What wouldn't be handled, is stuff like hot carriers (energy levels transiently deep into the conduction band), but that's mainly for avalanche, EEPROMs, etc., which are perhaps beyond the scope of simulation. Even then, I suppose you could track energies by a histogram, and upper bins decay within the differential segment, while spreading out to neighboring segments at a dependent diffusion rate, or ballistically if they have trajectory (in which case you'd need to track that as well), plus some scattering probability. I'm not familiar with hot carrier motion so I'm not sure what the best way to handle that would be.
Generation and recombination would then set the temperature, along with the diffusion constant.
Power dissipation -- more generally even, tracking total energy, maintaining energy conservation -- would be a nice-to-have, or maybe even necessary. Local heating isn't usually a problem (and doesn't really mean anything for a 1D model)
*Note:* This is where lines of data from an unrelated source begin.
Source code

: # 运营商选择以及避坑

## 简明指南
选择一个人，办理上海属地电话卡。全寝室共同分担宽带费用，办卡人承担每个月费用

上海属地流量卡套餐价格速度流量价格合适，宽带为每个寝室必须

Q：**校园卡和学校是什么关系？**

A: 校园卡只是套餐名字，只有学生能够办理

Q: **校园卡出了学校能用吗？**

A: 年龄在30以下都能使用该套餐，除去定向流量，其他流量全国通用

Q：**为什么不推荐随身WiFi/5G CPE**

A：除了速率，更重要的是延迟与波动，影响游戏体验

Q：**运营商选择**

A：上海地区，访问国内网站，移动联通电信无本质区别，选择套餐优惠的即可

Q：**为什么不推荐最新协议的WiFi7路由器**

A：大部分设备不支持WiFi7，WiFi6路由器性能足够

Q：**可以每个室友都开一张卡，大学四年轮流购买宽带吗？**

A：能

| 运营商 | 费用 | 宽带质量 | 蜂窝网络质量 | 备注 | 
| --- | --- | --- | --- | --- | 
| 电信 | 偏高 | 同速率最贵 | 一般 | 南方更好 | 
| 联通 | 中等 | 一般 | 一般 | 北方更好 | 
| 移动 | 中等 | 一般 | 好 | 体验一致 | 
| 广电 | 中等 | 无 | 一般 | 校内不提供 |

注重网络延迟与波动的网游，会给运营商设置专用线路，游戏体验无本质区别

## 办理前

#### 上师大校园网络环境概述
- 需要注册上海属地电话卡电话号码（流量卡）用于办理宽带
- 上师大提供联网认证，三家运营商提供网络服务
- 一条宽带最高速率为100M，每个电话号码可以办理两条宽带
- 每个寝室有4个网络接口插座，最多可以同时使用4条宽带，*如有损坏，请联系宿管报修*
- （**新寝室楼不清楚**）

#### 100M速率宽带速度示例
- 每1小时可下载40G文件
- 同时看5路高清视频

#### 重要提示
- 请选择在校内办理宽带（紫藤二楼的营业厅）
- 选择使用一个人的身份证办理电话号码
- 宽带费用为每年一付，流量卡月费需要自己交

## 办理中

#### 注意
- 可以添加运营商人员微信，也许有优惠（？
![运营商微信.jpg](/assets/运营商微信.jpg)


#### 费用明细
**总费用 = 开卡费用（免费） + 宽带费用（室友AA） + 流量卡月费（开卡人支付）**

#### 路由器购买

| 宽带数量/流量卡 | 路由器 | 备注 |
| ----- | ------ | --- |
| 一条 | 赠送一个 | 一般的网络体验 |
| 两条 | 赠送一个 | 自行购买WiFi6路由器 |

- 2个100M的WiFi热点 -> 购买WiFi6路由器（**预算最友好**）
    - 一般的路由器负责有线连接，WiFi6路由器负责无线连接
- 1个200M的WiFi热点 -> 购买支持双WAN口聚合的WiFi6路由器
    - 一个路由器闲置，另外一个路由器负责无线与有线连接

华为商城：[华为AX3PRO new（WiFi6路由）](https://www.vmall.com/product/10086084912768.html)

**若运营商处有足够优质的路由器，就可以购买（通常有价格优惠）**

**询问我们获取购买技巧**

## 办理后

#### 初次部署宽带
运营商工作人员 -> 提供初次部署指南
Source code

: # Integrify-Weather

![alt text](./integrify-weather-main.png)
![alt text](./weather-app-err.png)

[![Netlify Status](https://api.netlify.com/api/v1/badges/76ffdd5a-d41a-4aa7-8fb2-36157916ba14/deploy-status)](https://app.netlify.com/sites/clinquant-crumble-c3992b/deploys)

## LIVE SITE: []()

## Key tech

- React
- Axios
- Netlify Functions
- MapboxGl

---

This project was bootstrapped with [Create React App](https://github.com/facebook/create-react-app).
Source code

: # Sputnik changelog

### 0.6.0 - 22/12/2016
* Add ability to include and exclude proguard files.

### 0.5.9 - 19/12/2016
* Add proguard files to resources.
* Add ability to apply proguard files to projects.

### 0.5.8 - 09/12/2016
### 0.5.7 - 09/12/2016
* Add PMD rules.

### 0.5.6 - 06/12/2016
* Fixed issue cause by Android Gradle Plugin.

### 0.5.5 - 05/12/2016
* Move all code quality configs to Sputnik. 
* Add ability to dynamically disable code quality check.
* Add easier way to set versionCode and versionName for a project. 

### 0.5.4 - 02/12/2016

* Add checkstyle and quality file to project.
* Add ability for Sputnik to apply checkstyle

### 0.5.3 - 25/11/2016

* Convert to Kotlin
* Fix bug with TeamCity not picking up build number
Hmm, is there anything about mobility, trapping, doping and doping levels, etc. that I'm forgetting? Probably.
Oh, Fermi levels, band edges and stuff.
And if you want to assume material characteristics, then you can, I think, handle stuff like Brillouin zones and in/direct bandgap as material properties, but otherwise those might be of interest to handle (and would probably be desirable or required for a 2D or 3D simulator).
Oh, and Debye shielding length comes to mind, which sort of goes along with tunneling with respect to very small feature scales; it can be lumped into material properties, differential equations, on larger scales.
...
Oh here we go, you can extract equations and models from this, since it's open source. Bit of a roundabout way to go, heh, but to say you want to write your own, having a full example is certainly a powerful reference.
https://www.gnu.org/software/archimedes/I don't know that your problem statement, your immediate complete goal, is... really all that meaningful?, outside of having taken the courses that introduce this topic -- at least, it sounds like you're not in school? (or, maybe haven't been in a long while, or are currently but haven't gotten to this yet -- many possibilities, not trying to assume any case here), and, without the semiconductor theory underlying your design, will you really know whether something is physically meaningful or not? Will your toy be just a toy; or will it meaningfully model real devices? Not to impugn your level of education---just to say, if you had these classes, you should have some idea of, where to start at least, if not how to begin work already; so it sounds like you haven't. And also to say: if not, then this is the place you need to look -- be it direct enrollment, or textbooks, open course material, notes, etc.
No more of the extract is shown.